Polícia pede prisão de PMs suspeitos de espancar Luana em Ribeirão Preto

Delegado que conduz investigação pediu prisão temporária na sexta-feira (6). Luana dos Reis, de 34 anos, morreu após agressão em abordagem policial.

Luana Barbosa dos Reis morreu após abordagem da PM em Ribeirão Preto (Foto: Reprodução/EPTV)
O delegado Eurípides da Silva Stuqui, do 3º Distrito Policial de Ribeirão Preto (SP), entou na Justiça com um pedido de prisão temporária dos três policiais suspeitos de espancar e matar Luana Barbosa dos Reis, de 34 anos, durante uma abordagem policial.

O pedido de prisão temporária dos policiais foi encaminhado à 1ª Vara Criminal de Ribeirão Preto na sexta-feira (6). Segundo a Polícia Civil, o juiz não deu parecer sobre o assunto até a manhã desta terça-feira (10).

Os policiais já foram afastados das funções até o fim das investigações do caso. Na segunda-feira (9), a assessoria da Polícia Militar informou que os policiaias passarão a atuar em atividades administrativas dentro do quartel.

O pedido de afastamento havia sido protocolado pelo coordenador da Comissão do Negro e Assuntos Antidiscriminatórios da OAB, Eduardo Silveira Martins, na última quarta-feira (4), sob alegação de que os PMs poderiam influenciar no inquérito policial, conduzido por Stuqui.

O caso
Luana morreu em 13 de abril, após cinco dias internada na Unidade de Emergência do Hospital das Clínicas. O laudo do Instituto Médico Legal (IML) aponta que a causa da morte foi isquemia cerebral e traumatismo crânio-encefálico, em decorrência de espancamento.
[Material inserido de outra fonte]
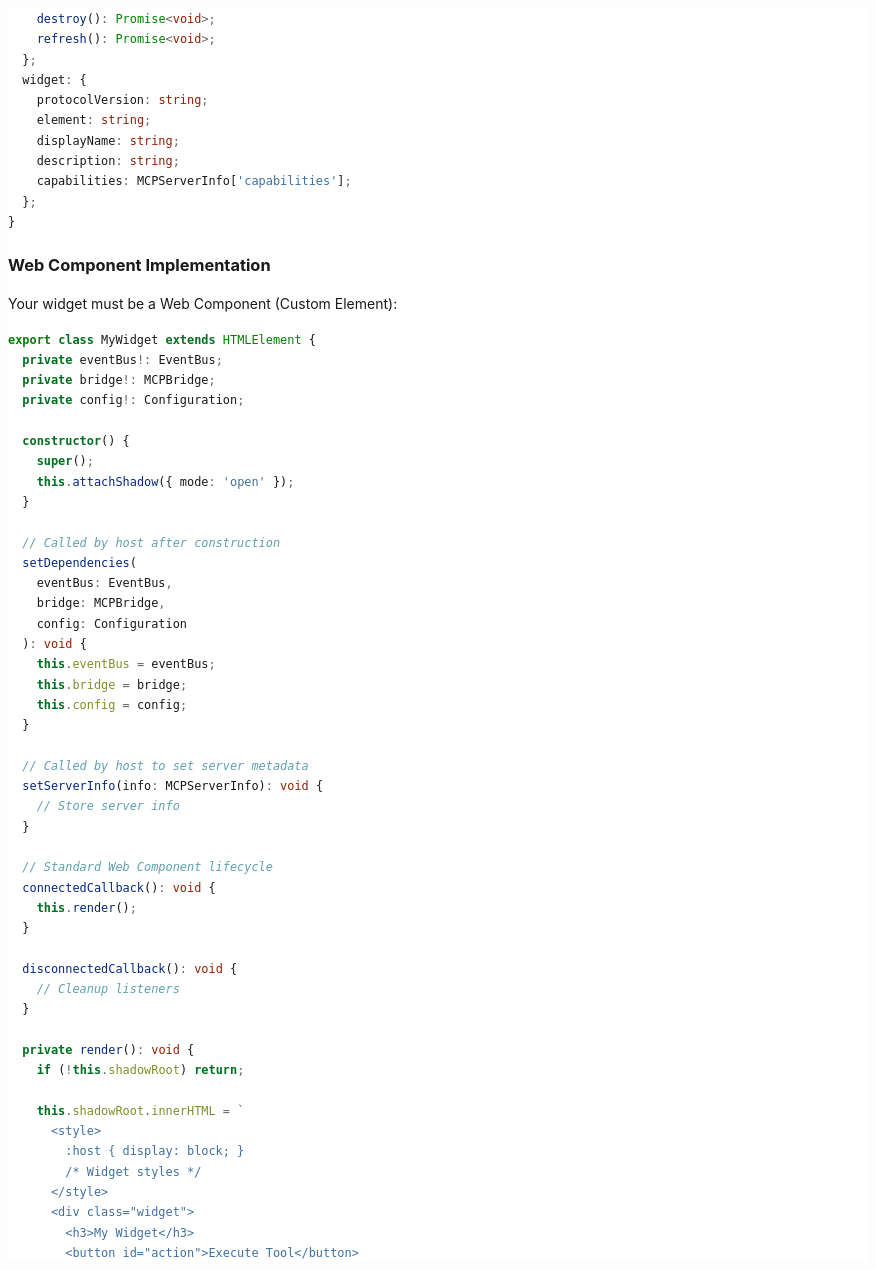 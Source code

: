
 ```typescript
    destroy(): Promise<void>;
    refresh(): Promise<void>;
  };
  widget: {
    protocolVersion: string;
    element: string;
    displayName: string;
    description: string;
    capabilities: MCPServerInfo['capabilities'];
  };
}
```

### Web Component Implementation

Your widget must be a Web Component (Custom Element):

```typescript
export class MyWidget extends HTMLElement {
  private eventBus!: EventBus;
  private bridge!: MCPBridge;
  private config!: Configuration;

  constructor() {
    super();
    this.attachShadow({ mode: 'open' });
  }

  // Called by host after construction
  setDependencies(
    eventBus: EventBus,
    bridge: MCPBridge,
    config: Configuration
  ): void {
    this.eventBus = eventBus;
    this.bridge = bridge;
    this.config = config;
  }

  // Called by host to set server metadata
  setServerInfo(info: MCPServerInfo): void {
    // Store server info
  }

  // Standard Web Component lifecycle
  connectedCallback(): void {
    this.render();
  }

  disconnectedCallback(): void {
    // Cleanup listeners
  }

  private render(): void {
    if (!this.shadowRoot) return;

    this.shadowRoot.innerHTML = `
      <style>
        :host { display: block; }
        /* Widget styles */
      </style>
      <div class="widget">
        <h3>My Widget</h3>
        <button id="action">Execute Tool</button>
```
A família alega que Luana foi agredida porque negou ser revistada por policiais do sexo masculino, durante uma abordagem perto da casa onde morava, na zona norte da cidade. A irmã, a professora Roseli Barbosa dos Reis acusa os policiais de racismo e homofobia, uma vez que Luana era negra e lésbica.

A ONU Mulheres e o Alto Comissariado da ONU para os Direitos Humanos (ACNUDH)também pediram "investigação imparcial", afirmando que a morte de Luana é um "caso emblemático da prevalência e gravidade da violência racista, de gênero e lesbofóbica no Brasil."

Agressão
Luana não permitiu ser revistada pelos soldados da PM, exigindo a presença de uma policial. Uma testemunha que preferiu não se identificar contou que os PMs a agrediram com cassetetes e descreveu a cena como “terrorismo”.

A vítima ainda foi levada para a delegacia, onde foi registrado um termo circunstanciado. Os policiais alegam que foram desacatados e agredidos por Luana: um deles disse ter sofrido ferimentos na boca e o outro uma lesão no pé.

Após a ocorrência, Luana voltou para casa, mas começou a apresentar febre alta e acabou sendo internada no Hospital das Clínicas. Ela morreu cinco dias depois em decorrência de isquemia cerebral e traumatismo crânio-encefálico.

Em um vídeo gravado logo após a abordagem, Luana diz que foi ameaçada de morte pelos PMs. Nas imagens, ela está sentada na calçada do Plantão Policial, visivelmente atordoada, com ferimentos no rosto, hematomas nos olhos e nas pernas.